Why aren’t we (big people) playing nicely? Why are we not able to mute the buzz of angry words we hear in our own head to be able to listen to the words our neighbors are saying? Why can we not share the limelight? Why can we not agree to disagree? It isn’t because we don’t know better, that’s for sure. We know that kindness attracts kindness; there are all sorts of trite sayings about how much more effective honey/sweetness/sugar is at attracting good things than vinegar. You know what I think? People don’t want to be compassionate. They would much rather be right. The kicker is, though: you just can’t be right all of the time. Sometimes, others will be, and that is okay. That’s a lot of pressure on you, no? I mean, who wants to be right all of the time?

I get it. It’s easy to keep your head down, look for the easy charity box, tick the ‘donate $1’ box on the receipt. It’s easy to avoid the eyes of those on the street begging for your extra coins.

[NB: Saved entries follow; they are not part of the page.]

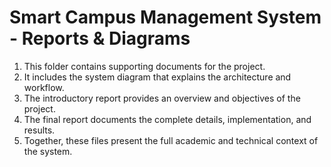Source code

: # Smart Campus Management System - Reports & Diagrams

1. This folder contains supporting documents for the project.  
2. It includes the system diagram that explains the architecture and workflow.  
3. The introductory report provides an overview and objectives of the project.  
4. The final report documents the complete details, implementation, and results.  
5. Together, these files present the full academic and technical context of the system.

It’s easy to be angry at the man with the microphone because he has made erroneous assumptions and enjoys being amplified. What’s hard is noticing: what can YOU do? What difference can YOU make? All it takes is a simple act of noticing, of looking what hole you might be able to fill, or what benefit you might be able to provide. It doesn’t have to be anything big or costly; just open your eyes and notice what you can do.

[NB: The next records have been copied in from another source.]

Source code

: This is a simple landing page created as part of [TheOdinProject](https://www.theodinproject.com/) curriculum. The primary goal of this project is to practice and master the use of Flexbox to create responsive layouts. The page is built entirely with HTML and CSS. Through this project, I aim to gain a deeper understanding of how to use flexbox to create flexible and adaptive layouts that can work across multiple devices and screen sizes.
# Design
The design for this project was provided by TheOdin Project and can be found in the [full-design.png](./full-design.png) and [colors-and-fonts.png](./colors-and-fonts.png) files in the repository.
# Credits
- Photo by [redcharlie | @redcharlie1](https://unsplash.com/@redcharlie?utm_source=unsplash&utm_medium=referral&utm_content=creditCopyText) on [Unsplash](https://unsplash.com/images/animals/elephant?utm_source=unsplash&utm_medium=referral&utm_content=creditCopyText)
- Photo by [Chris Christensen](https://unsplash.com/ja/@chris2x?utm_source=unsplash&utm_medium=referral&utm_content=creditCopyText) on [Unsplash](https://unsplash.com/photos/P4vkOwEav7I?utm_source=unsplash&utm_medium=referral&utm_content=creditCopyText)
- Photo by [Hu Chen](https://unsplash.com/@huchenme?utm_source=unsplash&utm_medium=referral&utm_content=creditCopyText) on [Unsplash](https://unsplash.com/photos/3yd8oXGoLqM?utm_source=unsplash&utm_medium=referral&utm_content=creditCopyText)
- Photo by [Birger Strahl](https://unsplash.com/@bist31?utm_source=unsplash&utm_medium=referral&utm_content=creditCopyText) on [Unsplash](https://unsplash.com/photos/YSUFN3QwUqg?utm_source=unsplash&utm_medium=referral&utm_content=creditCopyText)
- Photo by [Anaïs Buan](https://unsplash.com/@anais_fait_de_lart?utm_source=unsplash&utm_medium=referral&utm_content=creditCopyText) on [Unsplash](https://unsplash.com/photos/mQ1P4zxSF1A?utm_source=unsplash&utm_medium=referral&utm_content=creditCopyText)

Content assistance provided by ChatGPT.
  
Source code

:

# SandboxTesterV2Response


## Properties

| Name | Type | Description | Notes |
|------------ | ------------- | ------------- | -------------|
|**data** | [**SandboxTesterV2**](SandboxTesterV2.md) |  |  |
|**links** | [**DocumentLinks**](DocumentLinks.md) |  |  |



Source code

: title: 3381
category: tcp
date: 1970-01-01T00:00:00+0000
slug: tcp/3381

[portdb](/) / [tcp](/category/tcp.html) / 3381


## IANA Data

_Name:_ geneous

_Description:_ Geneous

As I have said on this site multiple times: kindness breeds kindness. Focusing on good will bring more of it. It’s a matter of someone being the bigger person, taking the deep breath, and being the kind-word-sayer first. That’s a hard first step, especially when the person across from you just keeps throwing ugly word after ugly word. We’ve had enough ugly words already; someone needs to be the adult in the room, and be nice. Say one kind thing.

People have a tendency to mess things up. Often it boils down to beliefs and how unalike they seem. It’s come to the point where people use religion as a fault-line; abusing something as sacrosanct as one’s beliefs as a reason for abuse of others. Instead of listening to the bottom line – do unto others as you would have done unto you – and keep their head down, thoughts reeling, until they just explode. Generally, explosions are not good things. Generally, good things – puppies, fuzzy slippers, peace of mind, faith in others – should not connected to abhorrent actions, and yet the lines are getting more and more blurry.

Another way to look at this: Once the sad sad day of your passing has come, and people are talking about you, reminiscing about their time with you, and about your interactions. Would you rather they say, ‘Yes, he was right often. If you needed a correct answer, he was your guy.’ Or would you rather you hear about your acts of kindness and compassion and how many different ways you may have positively impacted others. I know which I choose, 100% of the time.